Not to mention the fact that I wore the most uncool clothes that ever took up a closet. Those were the days of Villager brand dresses and Lady Bug blouses with tiny prints and round collars that had little lady bug pins attached to them – which you could only get if you actually bought the Lady Bug brand. Weejun loafers and gold cup socks completed the outfit – that is, if your parents had bucks and could afford all of the above. Villager and Lady Bug were as expensive in that economy as Abercrombie and Fitch is in today’s. Do I even need to say that my folks didn’t have the money for that wardrobe? Mind you, my mother was a wonderful seamstress and she could have made replicas and, except for the pin, nobody would have known the difference. But what came out of her sewing machine? Puffed sleeves. Pink gingham. Sashes that tied in a bow. I looked like I was playing Alice in Wonderland after she ate the mushroom that made her huge.

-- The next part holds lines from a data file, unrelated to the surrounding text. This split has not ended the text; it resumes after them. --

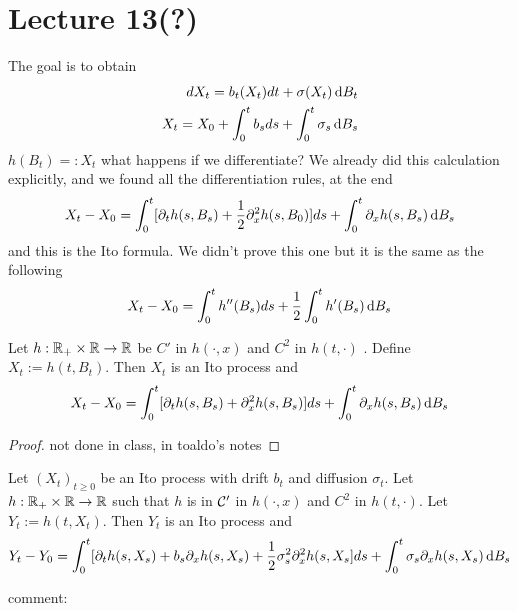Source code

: \section{Lecture 13(?)}

The goal is to obtain 
\begin{equation}
    \begin{split}
        dX_t= b_t(X_t) dt + \sigma (X_t)\mathop{}\!\mathrm{d} B_t\\
        X_t = X_0 + \int_0^t b_s ds + \int_0^t \sigma_s \mathop{}\!\mathrm{d} B_s
    \end{split}
\end{equation}
$h(B_t)=: X_t$ what happens if we differentiate? We already did this calculation explicitly, and we found all the differentiation rules, at the end 
\begin{equation*}
	X_t -X_0 = \int_0^t [\partial_t h(s, B_s)+ \frac{1}{2} \partial^2_x h(s, B_0)]ds + \int_0^t \partial_x  h(s, B_s) \mathop{}\!\mathrm{d} B_s
\end{equation*}
and this is the Ito formula. We didn't prove this one but it is the same as the following 
\begin{equation*}
	X_t-X_0 = \int_0^t h''(B_s)ds + \frac{1}{2}\int_0^t h'(B_s)\mathop{}\!\mathrm{d} B_s
\end{equation*}
\begin{Th}
	Let $h: \mathbb{R}_+ \times \mathbb{R} \to \mathbb{R} $ be $C'$ in $h(\cdot, x)$ and $C^2$ in  $h(t,\cdot)$ . Define $X_t:=h(t,B_t)$. Then $X_t$ is an Ito process and 
	\begin{equation*}
			X_t -X_0 = \int_0^t [\partial_t h(s, B_s)+ \partial^2_x h(s, B_s)]ds + \int_0^t \partial_x  h(s, B_s) \mathop{}\!\mathrm{d} B_s 
	\end{equation*}
\end{Th}
\begin{proof}
	not done in class, in toaldo's notes 
\end{proof}
\begin{Th}
	Let $(X_t)_{t\geq 0}$ be an Ito process with drift $b_t$ and diffusion $\sigma_t$. Let $h: \mathbb{R}_+ \times \mathbb{R} \to \mathbb{R}$ such that $h$ is in $\mathcal{C}'$ in $h(\cdot, x)$ and $C^2$ in  $h(t,\cdot)$. Let $Y_t:= h(t, X_t)$. Then $Y_t$ is an Ito process and 
	\begin{equation*}
		Y_t -Y_0 = \int_0^t [\partial_t h(s, X_s)+ b_s \partial_x h(s, X_s)+ \frac{1}{2}\sigma^2 _s \partial^2_x h(s, X_s]ds + \int_0^t \sigma_s \partial_x  h(s, X_s) \mathop{}\!\mathrm{d} B_s 
	\end{equation*}
\end{Th}
comment: \\
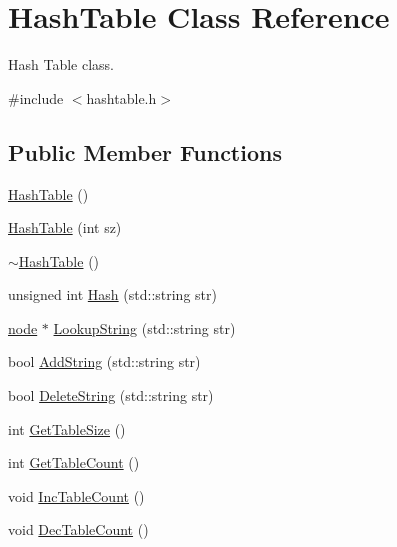\hypertarget{classHashTable}{\section{Hash\-Table Class Reference}
\label{classHashTable}
}


Hash Table class.  




{\ttfamily \#include $<$hashtable.\-h$>$}

\subsection*{Public Member Functions}
\begin{DoxyCompactItemize}
\item 
\hyperlink{classHashTable_adc3bf2b214c572819ba957ad314d7db3}{Hash\-Table} ()
\item 
\hyperlink{classHashTable_ad34603ecbe631c2609cf8bf6eb0e4234}{Hash\-Table} (int sz)
\item 
\hyperlink{classHashTable_a9ce5569bb945880cacb29aaba6f3e3f9}{$\sim$\-Hash\-Table} ()
\item 
unsigned int \hyperlink{classHashTable_af9de52d84a6f01768c1df4c228ae2b68}{Hash} (std\-::string str)
\item 
\hyperlink{structnode}{node} $\ast$ \hyperlink{classHashTable_a74b073c516dc278f73d08a4ea96cca77}{Lookup\-String} (std\-::string str)
\item 
bool \hyperlink{classHashTable_aa434d220762650368342c0b359537c13}{Add\-String} (std\-::string str)
\item 
bool \hyperlink{classHashTable_aeac528624c0abb98d25195c931087653}{Delete\-String} (std\-::string str)
\item 
int \hyperlink{classHashTable_a685b9fc2d98808166718fd3f7cbd0f5e}{Get\-Table\-Size} ()
\item 
int \hyperlink{classHashTable_a9c1d6c48eb05f677330cfba9cb8d30cf}{Get\-Table\-Count} ()
\item 
void \hyperlink{classHashTable_a2e806d467ac21b1392e67a215d904d17}{Inc\-Table\-Count} ()
\item 
void \hyperlink{classHashTable_ad364771e1ce21e952749cfa1668bb648}{Dec\-Table\-Count} ()
\end{DoxyCompactItemize}

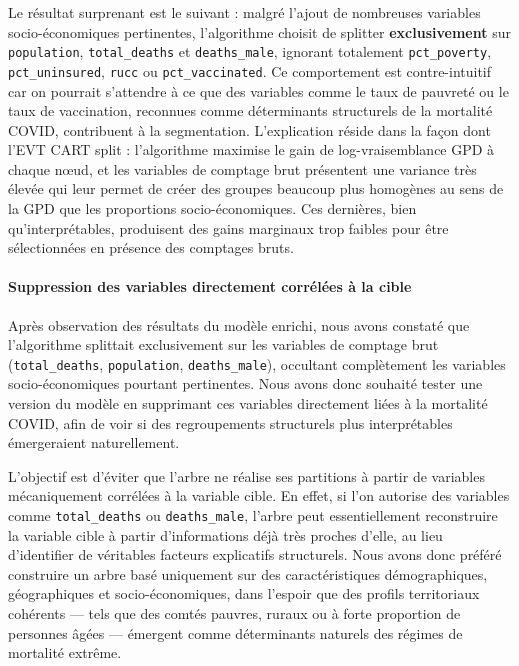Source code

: \documentclass[11pt,a4paper]{article}
\begin{document}
Le résultat surprenant est le suivant : malgré l'ajout de nombreuses variables socio-économiques pertinentes, l'algorithme choisit de splitter \textbf{exclusivement} sur \texttt{population}, \texttt{total\_deaths} et \texttt{deaths\_male}, ignorant totalement \texttt{pct\_poverty}, \texttt{pct\_uninsured}, \texttt{rucc} ou \texttt{pct\_vaccinated}. Ce comportement est contre-intuitif car on pourrait s'attendre à ce que des variables comme le taux de pauvreté ou le taux de vaccination, reconnues comme déterminants structurels de la mortalité COVID, contribuent à la segmentation. L'explication réside dans la façon dont l'EVT CART split : l'algorithme maximise le gain de log-vraisemblance GPD à chaque n\oe{}ud, et les variables de comptage brut présentent une variance très élevée qui leur permet de créer des groupes beaucoup plus homogènes au sens de la GPD que les proportions socio-économiques. Ces dernières, bien qu'interprétables, produisent des gains marginaux trop faibles pour être sélectionnées en présence des comptages bruts.

\paragraph{Suppression des variables directement corrélées à la cible}

Après observation des résultats du modèle enrichi, nous avons constaté que l'algorithme splittait exclusivement sur les variables de comptage brut (\texttt{total\_deaths}, \texttt{population}, \texttt{deaths\_male}), occultant complètement les variables socio-économiques pourtant pertinentes. Nous avons donc souhaité tester une version du modèle en supprimant ces variables directement liées à la mortalité COVID, afin de voir si des regroupements structurels plus interprétables émergeraient naturellement.

L'objectif est d'éviter que l'arbre ne réalise ses partitions à partir de variables mécaniquement corrélées à la variable cible. En effet, si l'on autorise des variables comme \texttt{total\_deaths} ou \texttt{deaths\_male}, l'arbre peut essentiellement reconstruire la variable cible à partir d'informations déjà très proches d'elle, au lieu d'identifier de véritables facteurs explicatifs structurels. Nous avons donc préféré construire un arbre basé uniquement sur des caractéristiques démographiques, géographiques et socio-économiques, dans l'espoir que des profils territoriaux cohérents — tels que des comtés pauvres, ruraux ou à forte proportion de personnes âgées — émergent comme déterminants naturels des régimes de mortalité extrême.
\end{document}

I myself have told you that appearance isn’t everything, but it’s definitely something when it makes you feel like you are too completely out of it to even be breathing. Somehow I managed to get along fine with most of the girls, even the ones who got to shave their legs until they shone under those adorable wrap-around skirts. There were enough other girls in my category that I didn’t feel completely alone.
The boys, however, were another story entirely. I couldn’t just be my awkward, silly, mega-sensitive self around them and be okay with it. Somehow it was different. All I could do was –
- Giggle uncontrollably
- Say things that made no sense
- Say things they didn’t give a rip about
- Say things I thought they’d be interested in and make an idiot out of myself
- Or not say anything at all and revert to the afore-mentioned giggling
I didn’t know what to do with my arms so they felt longer and more ape-like with every moment I was in some cutie’s presence. I didn’t know where to look so my gaze darted all over the place and, I knew, made me look like I was having a panic attack (which I guess I was!) Most of the time I found some excuse to get the Sam Hill out of there so I wouldn’t have to see that look enter his eyes, the one that said, “Are you for real?”
I could have just avoided boys. Except that I was starting to like them. They were fascinating, and I wanted to be the kind of girl they liked. I wanted to be comfortable being around them so I could feel like I was normal. But as the orangutan-limbed, pizza-faced, hyena-laughing freak I thought I was, I figured I was far from normal. I was a geek.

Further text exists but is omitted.